TASK DESCRIPTION: Your task is to print all of the entries exactly, though the pictures should not be included.

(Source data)

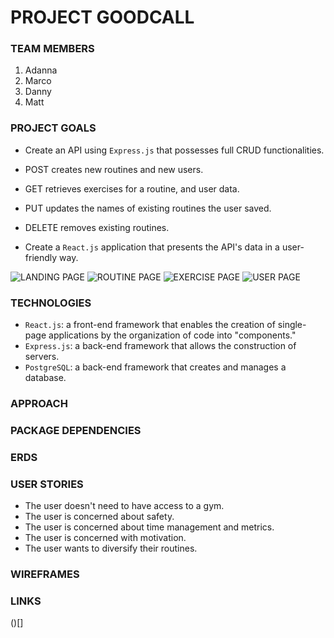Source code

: 

# PROJECT GOODCALL

### TEAM MEMBERS

1. Adanna
2. Marco
3. Danny
4. Matt

### PROJECT GOALS

- Create an API using `Express.js` that possesses full CRUD functionalities.
- POST creates new routines and new users.
- GET retrieves exercises for a routine, and user data.
- PUT updates the names of existing routines the user saved.
- DELETE removes existing routines.

- Create a `React.js` application that presents the API's data in a user-friendly way.

![LANDING PAGE](https://i.imgur.com/GFbUedP.jpg)
![ROUTINE PAGE](https://i.imgur.com/GWk8oQu.jpg)
![EXERCISE PAGE](https://i.imgur.com/8KhujYq.jpg)
![USER PAGE](https://i.imgur.com/LVx2hUx.jpg)

### TECHNOLOGIES

- `React.js`: a front-end framework that enables the creation of single-page applications by the organization of code into "components."
- `Express.js`: a back-end framework that allows the construction of servers.
- `PostgreSQL`: a back-end framework that creates and manages a database.

### APPROACH

### PACKAGE DEPENDENCIES

### ERDS

### USER STORIES

- The user doesn't need to have access to a gym.
- The user is concerned about safety.
- The user is concerned about time management and metrics.
- The user is concerned with motivation.
- The user wants to diversify their routines.

### WIREFRAMES

### LINKS

()[]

COMPLETED EXERCISE:
Source code

: 

# PROJECT GOODCALL

### TEAM MEMBERS

1. Adanna
2. Marco
3. Danny
4. Matt

### PROJECT GOALS

- Create an API using `Express.js` that possesses full CRUD functionalities.
- POST creates new routines and new users.
- GET retrieves exercises for a routine, and user data.
- PUT updates the names of existing routines the user saved.
- DELETE removes existing routines.

- Create a `React.js` application that presents the API's data in a user-friendly way.

![LANDING PAGE](https://i.imgur.com/GFbUedP.jpg)
![ROUTINE PAGE](https://i.imgur.com/GWk8oQu.jpg)
![EXERCISE PAGE](https://i.imgur.com/8KhujYq.jpg)
![USER PAGE](https://i.imgur.com/LVx2hUx.jpg)

### TECHNOLOGIES

- `React.js`: a front-end framework that enables the creation of single-page applications by the organization of code into "components."
- `Express.js`: a back-end framework that allows the construction of servers.
- `PostgreSQL`: a back-end framework that creates and manages a database.

### APPROACH

### PACKAGE DEPENDENCIES

### ERDS

### USER STORIES

- The user doesn't need to have access to a gym.
- The user is concerned about safety.
- The user is concerned about time management and metrics.
- The user is concerned with motivation.
- The user wants to diversify their routines.

### WIREFRAMES

### LINKS

()[]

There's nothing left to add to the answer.